そしてナガレは、その場で腰を落とし、地面を観察し、下草に隠れるようにして這わされている糸を指で示す。
「これが罠ですね」
「むぅ、やっぱりオークはオークね。それで、やっぱりこれに引っかかると落とし穴に落ちたり、矢が飛んできたりする感じなの?」
顔を顰め、まだ見ぬオークへの嫌悪感を露わにしながら、ピーチがナガレに問いかける。
「……いえ、この罠は殺傷する為のものではないようですね。これを切ると糸の先に吊るされた板が揺れ、オークに知らせるようになっているのでしょう。みたところ仕掛けられている罠は、こういった何者かの侵入を察知できるような類が多いようです」
「つまり、それでやってくる相手に備えるという事なのかしら?」
「……今の段階では、はっきりとは言えないですが――取り敢えず罠には気をつけて先を急ぐとしますか」
ナガレの発言に頷くピーチ。
そして、ナガレが前を歩き周囲の状況を確認しながら、トラップに引っ掛からないようピーチに位置を伝え歩くこと十数分。
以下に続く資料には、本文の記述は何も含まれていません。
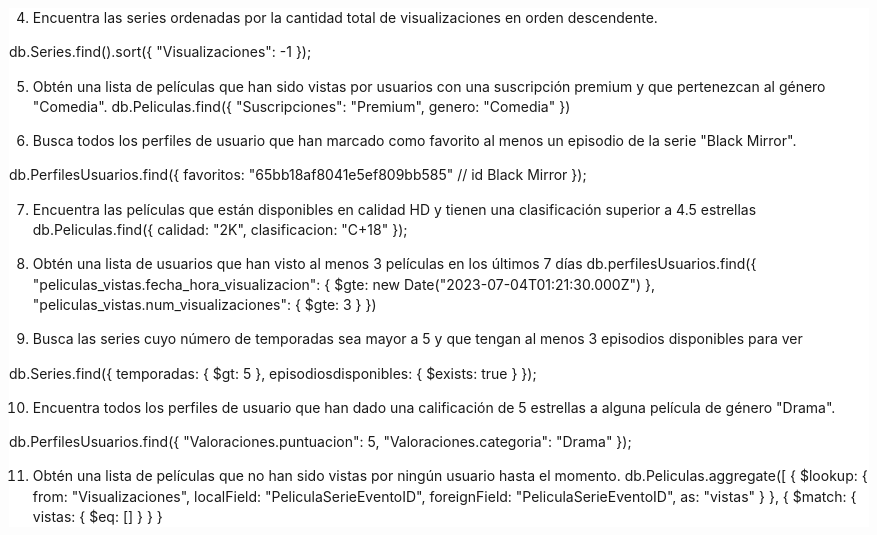 
4. Encuentra las series ordenadas por la cantidad total de visualizaciones en orden descendente.
   
db.Series.find().sort({ "Visualizaciones": -1 });

5. Obtén una lista de películas que han sido vistas por usuarios con una suscripción premium y que pertenezcan al género "Comedia".
db.Peliculas.find({
  "Suscripciones": "Premium",
  genero: "Comedia"
})

6. Busca todos los perfiles de usuario que han marcado como favorito al menos un episodio de la serie "Black Mirror".

db.PerfilesUsuarios.find({
   favoritos: "65bb18af8041e5ef809bb585" // id Black Mirror
});

7. Encuentra las películas que están disponibles en calidad HD y tienen una clasificación superior a 4.5 estrellas
db.Peliculas.find({
   calidad: "2K",
   clasificacion: "C+18"
   });

8. Obtén una lista de usuarios que han visto al menos 3 películas en los últimos 7 días
db.perfilesUsuarios.find({
  "peliculas_vistas.fecha_hora_visualizacion": { $gte: new Date("2023-07-04T01:21:30.000Z") },
  "peliculas_vistas.num_visualizaciones": { $gte: 3 }
})

9. Busca las series cuyo número de temporadas sea mayor a 5 y que tengan al menos 3 episodios disponibles para ver

db.Series.find({
   temporadas: { $gt: 5 },
   episodiosdisponibles: { $exists: true }
});

10.  Encuentra todos los perfiles de usuario que han dado una calificación de 5 estrellas a alguna película de género "Drama".

db.PerfilesUsuarios.find({
   "Valoraciones.puntuacion": 5,
   "Valoraciones.categoria": "Drama"
});


11. Obtén una lista de películas que no han sido vistas por ningún usuario hasta el momento.
db.Peliculas.aggregate([
   {
      $lookup: {
         from: "Visualizaciones",
         localField: "PeliculaSerieEventoID",
         foreignField: "PeliculaSerieEventoID",
         as: "vistas"
      }
   },
   {
      $match: {
         vistas: { $eq: [] }
      }
   }
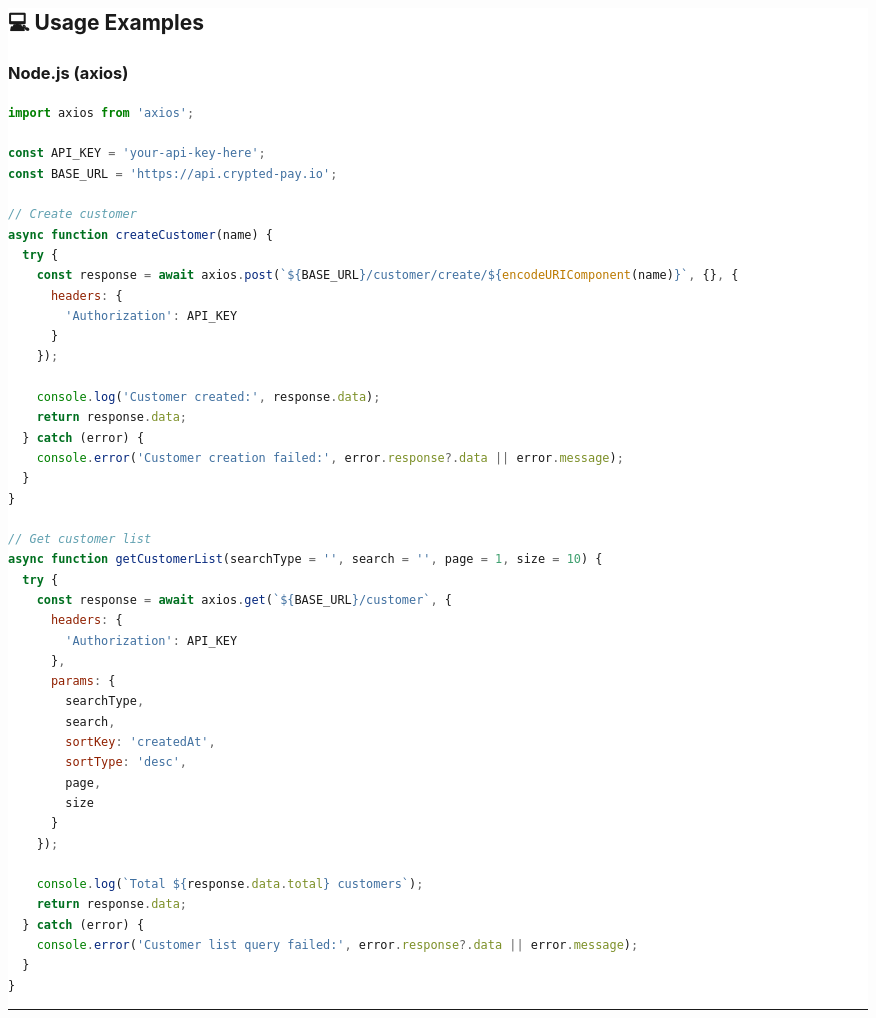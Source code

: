
## 💻 Usage Examples

### Node.js (axios)

```javascript
import axios from 'axios';

const API_KEY = 'your-api-key-here';
const BASE_URL = 'https://api.crypted-pay.io';

// Create customer
async function createCustomer(name) {
  try {
    const response = await axios.post(`${BASE_URL}/customer/create/${encodeURIComponent(name)}`, {}, {
      headers: {
        'Authorization': API_KEY
      }
    });

    console.log('Customer created:', response.data);
    return response.data;
  } catch (error) {
    console.error('Customer creation failed:', error.response?.data || error.message);
  }
}

// Get customer list
async function getCustomerList(searchType = '', search = '', page = 1, size = 10) {
  try {
    const response = await axios.get(`${BASE_URL}/customer`, {
      headers: {
        'Authorization': API_KEY
      },
      params: {
        searchType,
        search,
        sortKey: 'createdAt',
        sortType: 'desc',
        page,
        size
      }
    });

    console.log(`Total ${response.data.total} customers`);
    return response.data;
  } catch (error) {
    console.error('Customer list query failed:', error.response?.data || error.message);
  }
}
```

---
ふたりは遂にオークが生活してる開けた空間の前まで辿り着いた。
そしてふたりは茂みの中に身を潜め、彼らの様子を一旦観察する。
「……オークってこんな暮らししていたんだ。ちょっとびっくり」
ピーチが意外そうに口にする。
何故なら、その空間はちょっとした集落のようになっていたからだ。
といっても、その有り様はナガレからすれば少々原始的でもある。
見たところオーク達は、天幕を利用し簡易的な住居を設置し、そこで生活しているらしい。
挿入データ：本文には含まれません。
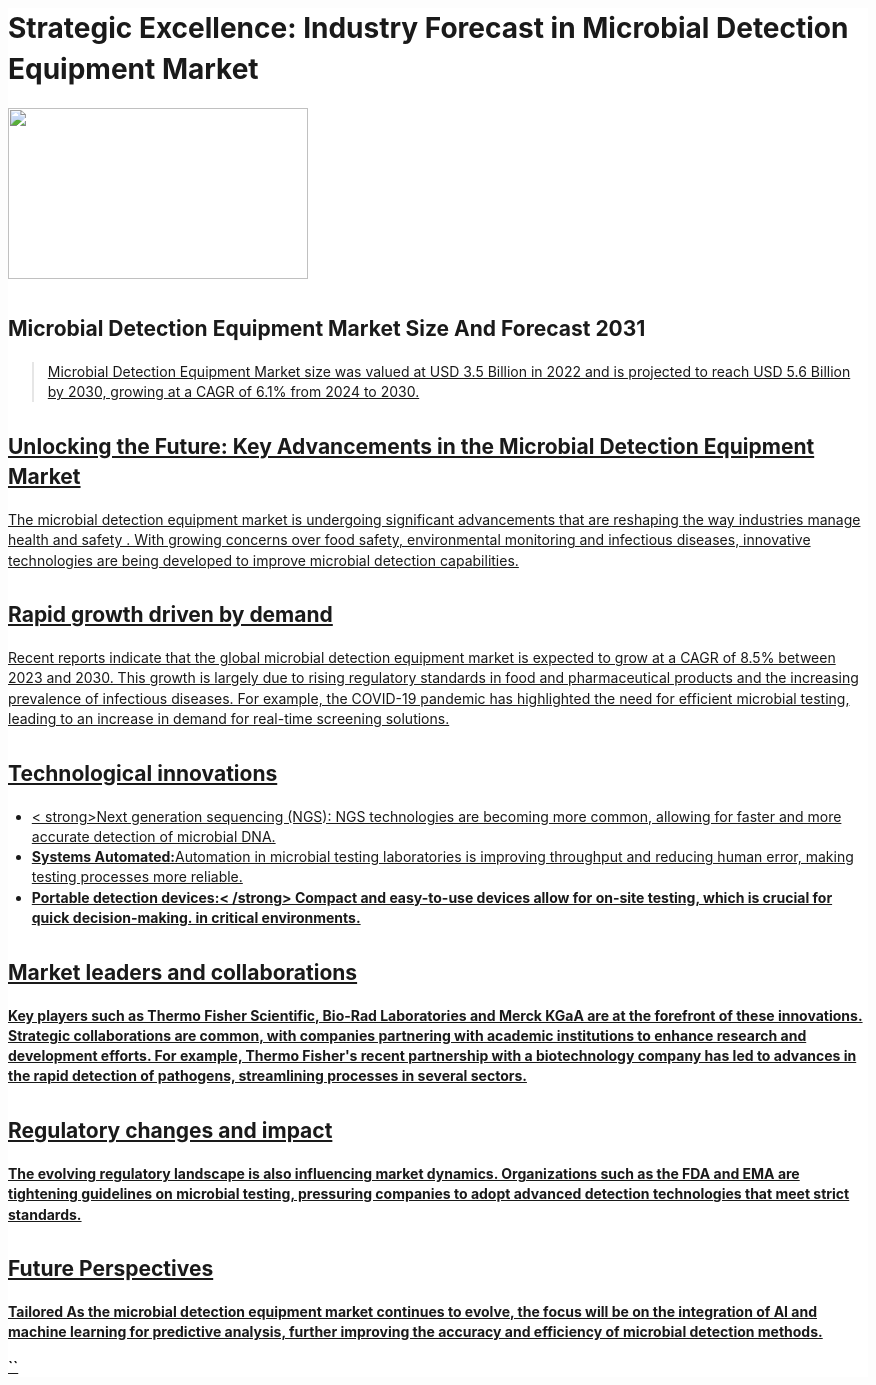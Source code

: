 <h1>Strategic Excellence: Industry Forecast in Microbial Detection Equipment Market</h1><img src="https://ffe5etoiles.com/wp-content/uploads/2025/01/MST7-300x171.png" alt="" width="300" height="171" class="aligncenter size-medium wp-image-105565" /><h2>Microbial Detection Equipment Market Size And Forecast 2031</h2><blockquote><p><p><a href="https://www.verifiedmarketreports.com/download-sample/?rid=423408&utm_source=Github&utm_medium=362" target="_blank">Microbial Detection Equipment Market size was valued at USD 3.5 Billion in 2022 and is projected to reach USD 5.6 Billion by 2030, growing at a CAGR of 6.1% from 2024 to 2030.</strong></span></p></p></blockquote><h2>Unlocking the Future: Key Advancements in the Microbial Detection Equipment Market</h2><p>The microbial detection equipment market is undergoing significant advancements that are reshaping the way industries manage health and safety . With growing concerns over food safety, environmental monitoring and infectious diseases, innovative technologies are being developed to improve microbial detection capabilities.</p><h2>Rapid growth driven by demand</h2><p> Recent reports indicate that the global microbial detection equipment market is expected to grow at a CAGR of 8.5% between 2023 and 2030. This growth is largely due to rising regulatory standards in food and pharmaceutical products and the increasing prevalence of infectious diseases. For example, the COVID-19 pandemic has highlighted the need for efficient microbial testing, leading to an increase in demand for real-time screening solutions.</p><h2>Technological innovations</h2 ><ul><li>< strong>Next generation sequencing (NGS):</strong> NGS technologies are becoming more common, allowing for faster and more accurate detection of microbial DNA.</li><li ><strong>Systems Automated:</strong>Automation in microbial testing laboratories is improving throughput and reducing human error, making testing processes more reliable.</li><li><strong>Portable detection devices:< /strong> Compact and easy-to-use devices allow for on-site testing, which is crucial for quick decision-making. in critical environments.</li></ul><h2>Market leaders and collaborations</h2><p>Key players such as Thermo Fisher Scientific, Bio-Rad Laboratories and Merck KGaA are at the forefront of these innovations. Strategic collaborations are common, with companies partnering with academic institutions to enhance research and development efforts. For example, Thermo Fisher's recent partnership with a biotechnology company has led to advances in the rapid detection of pathogens, streamlining processes in several sectors.</p><h2>Regulatory changes and impact</h2><p >The evolving regulatory landscape is also influencing market dynamics. Organizations such as the FDA and EMA are tightening guidelines on microbial testing, pressuring companies to adopt advanced detection technologies that meet strict standards.</p><h2>Future Perspectives</h2><p>Tailored As the microbial detection equipment market continues to evolve, the focus will be on the integration of AI and machine learning for predictive analysis, further improving the accuracy and efficiency of microbial detection methods.</p>``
そして集落の中心には木の枝などが集められており、土鍋のようなものも置かれている。
どうやら火を使ったり簡単な料理をしたりも出来るようである。
そんな集落の中には、六人のオークの姿が見受けられる。
ただその内の一人は恐らくオークであろうという判断だ。
何せその一人だけは、なぜかは判らないが厚めの布地で全身が包まれており、はっきりとその姿は確認出来ないのである。
「ブヒッ! ブヒルバ! ブヒリンパ」
「ブフッ、フヒュブ!」
すると、今度はふたりの潜む藪とは逆側の奥から更に二人のオークが姿をみせ、オーク特有の言語で残っていたオークと会話を始めた。
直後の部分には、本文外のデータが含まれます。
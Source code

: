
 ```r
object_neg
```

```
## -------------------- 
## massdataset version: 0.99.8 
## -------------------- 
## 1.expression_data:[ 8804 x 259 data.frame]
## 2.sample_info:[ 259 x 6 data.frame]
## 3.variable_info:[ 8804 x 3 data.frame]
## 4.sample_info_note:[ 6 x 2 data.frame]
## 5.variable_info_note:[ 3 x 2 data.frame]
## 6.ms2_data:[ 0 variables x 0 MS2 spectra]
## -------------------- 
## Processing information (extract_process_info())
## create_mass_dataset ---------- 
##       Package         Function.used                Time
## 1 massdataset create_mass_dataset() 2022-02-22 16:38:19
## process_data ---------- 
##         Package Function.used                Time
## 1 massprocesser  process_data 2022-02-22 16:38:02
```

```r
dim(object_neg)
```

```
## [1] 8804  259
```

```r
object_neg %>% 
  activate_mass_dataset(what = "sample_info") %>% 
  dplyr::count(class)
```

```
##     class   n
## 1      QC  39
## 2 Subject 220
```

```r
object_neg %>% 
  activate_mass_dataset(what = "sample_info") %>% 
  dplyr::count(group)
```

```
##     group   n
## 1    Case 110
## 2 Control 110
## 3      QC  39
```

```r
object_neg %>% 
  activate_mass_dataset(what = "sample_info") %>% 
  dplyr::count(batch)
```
戻ってきたオークはそれぞれ、野草や森で取れたのであろう果実を籠にいれて抱きかかえている。
『おかえり~どう? 大丈夫だった?』
『うん、途中狼の群れがいたから怖かったけど、なんとか避けて帰ってきたよ~』
『狼!? 怖! みつかって噛まれでもしたら痛いし最悪だよね』
『まぁ一応臭い玉を持って行ったから、いざというときは投げて逃げるけどね』
『それより、エルフ、大丈夫だった?』
『うん、今日は出会わなかったよ』
『そう、良かった』
『本当勘弁してほしいよね。おかげで住処も何度も変えないといけないし――』
「…………」
ナガレはオーク達の話を聞きながら色々と考えを巡らす。
ちなみに、彼らの話しているのは勿論オーク語ではあるが、ナガレは当然それも一言聞いただけで全て理解できている。
「あいつら……何か集まって話し合いを始めてるわね。きっと何か良からぬことを考えているんだわ! そう思うでしょナガレ?」
「え? いや、それは」
ナガレはオークの言語を理解できているが、隣で様子を窺っているピーチに関しては別である。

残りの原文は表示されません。